Records to use

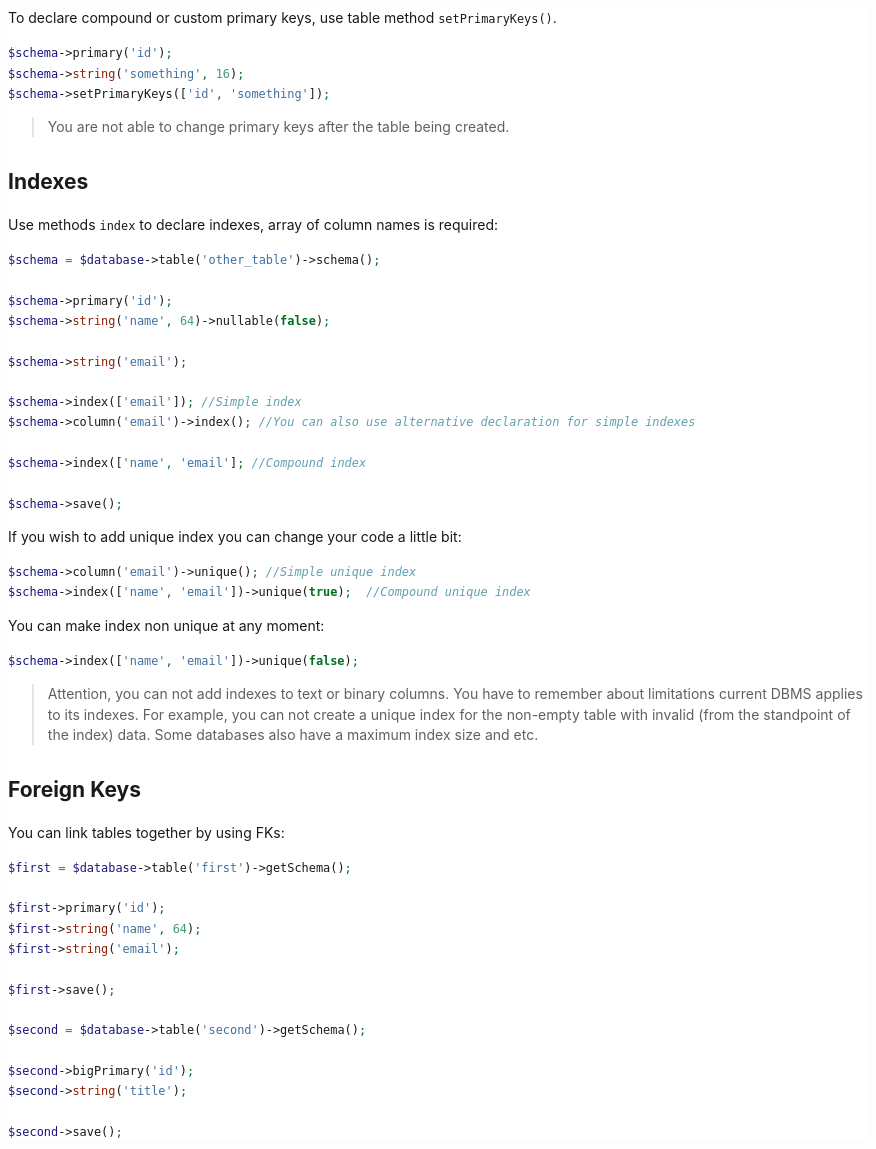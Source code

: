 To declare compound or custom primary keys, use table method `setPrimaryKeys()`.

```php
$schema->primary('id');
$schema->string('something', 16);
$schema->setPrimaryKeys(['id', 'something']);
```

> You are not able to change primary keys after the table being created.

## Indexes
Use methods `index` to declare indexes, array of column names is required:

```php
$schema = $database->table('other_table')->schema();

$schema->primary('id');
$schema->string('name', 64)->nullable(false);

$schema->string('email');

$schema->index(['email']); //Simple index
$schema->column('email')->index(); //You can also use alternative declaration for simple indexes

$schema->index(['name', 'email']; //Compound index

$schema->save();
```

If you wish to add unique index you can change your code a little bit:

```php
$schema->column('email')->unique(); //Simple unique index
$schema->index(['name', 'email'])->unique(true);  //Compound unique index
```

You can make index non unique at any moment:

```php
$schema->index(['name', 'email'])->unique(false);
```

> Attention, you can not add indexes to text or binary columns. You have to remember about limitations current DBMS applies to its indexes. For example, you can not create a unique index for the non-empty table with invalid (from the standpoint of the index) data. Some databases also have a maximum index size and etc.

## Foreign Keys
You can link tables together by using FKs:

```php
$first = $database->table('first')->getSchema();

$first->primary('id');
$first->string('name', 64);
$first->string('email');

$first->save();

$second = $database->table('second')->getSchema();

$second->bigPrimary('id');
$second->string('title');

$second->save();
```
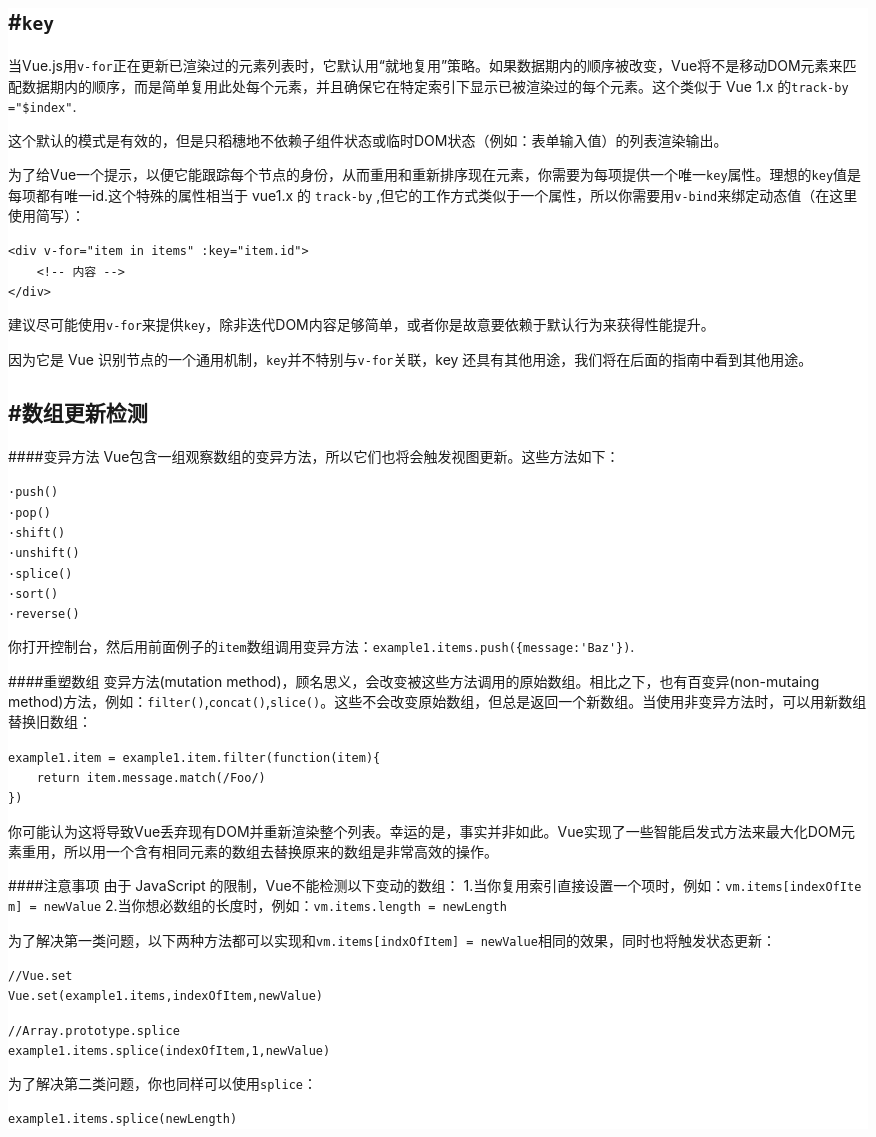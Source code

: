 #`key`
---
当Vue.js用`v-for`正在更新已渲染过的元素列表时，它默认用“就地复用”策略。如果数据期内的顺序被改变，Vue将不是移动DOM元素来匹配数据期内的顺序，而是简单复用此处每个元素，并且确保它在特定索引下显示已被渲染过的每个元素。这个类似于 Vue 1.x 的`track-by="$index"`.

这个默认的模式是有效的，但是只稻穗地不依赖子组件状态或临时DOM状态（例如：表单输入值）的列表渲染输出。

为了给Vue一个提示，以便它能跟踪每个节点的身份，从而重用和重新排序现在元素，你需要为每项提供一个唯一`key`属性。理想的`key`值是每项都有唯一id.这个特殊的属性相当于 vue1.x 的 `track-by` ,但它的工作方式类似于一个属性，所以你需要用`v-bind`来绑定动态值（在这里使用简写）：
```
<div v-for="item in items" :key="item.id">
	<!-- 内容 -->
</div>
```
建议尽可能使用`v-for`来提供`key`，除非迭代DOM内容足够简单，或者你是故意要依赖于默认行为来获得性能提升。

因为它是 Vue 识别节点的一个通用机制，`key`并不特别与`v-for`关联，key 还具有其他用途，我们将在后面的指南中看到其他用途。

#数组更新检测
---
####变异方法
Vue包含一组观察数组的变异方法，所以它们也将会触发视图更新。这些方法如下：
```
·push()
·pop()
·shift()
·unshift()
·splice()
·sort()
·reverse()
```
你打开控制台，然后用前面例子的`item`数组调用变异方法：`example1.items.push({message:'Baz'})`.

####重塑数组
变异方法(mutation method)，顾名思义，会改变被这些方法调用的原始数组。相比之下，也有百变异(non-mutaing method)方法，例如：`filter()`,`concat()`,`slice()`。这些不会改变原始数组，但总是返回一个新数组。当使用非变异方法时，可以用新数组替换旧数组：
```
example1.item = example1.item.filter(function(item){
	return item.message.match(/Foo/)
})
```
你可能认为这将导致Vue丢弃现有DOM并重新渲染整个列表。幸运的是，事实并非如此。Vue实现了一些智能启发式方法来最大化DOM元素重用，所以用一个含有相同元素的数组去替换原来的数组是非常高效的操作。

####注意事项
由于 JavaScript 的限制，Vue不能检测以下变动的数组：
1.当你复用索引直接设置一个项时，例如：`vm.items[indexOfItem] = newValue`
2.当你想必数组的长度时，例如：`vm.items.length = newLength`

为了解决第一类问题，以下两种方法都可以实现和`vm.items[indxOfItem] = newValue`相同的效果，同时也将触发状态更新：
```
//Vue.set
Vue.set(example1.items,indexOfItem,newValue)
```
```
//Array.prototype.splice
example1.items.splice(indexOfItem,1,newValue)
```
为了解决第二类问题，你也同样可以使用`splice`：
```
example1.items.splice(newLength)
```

Task to complete
In the entries above, identify every line with the word "newLength". Copy those lines.

Reply
2.当你想必数组的长度时，例如：`vm.items.length = newLength`
example1.items.splice(newLength)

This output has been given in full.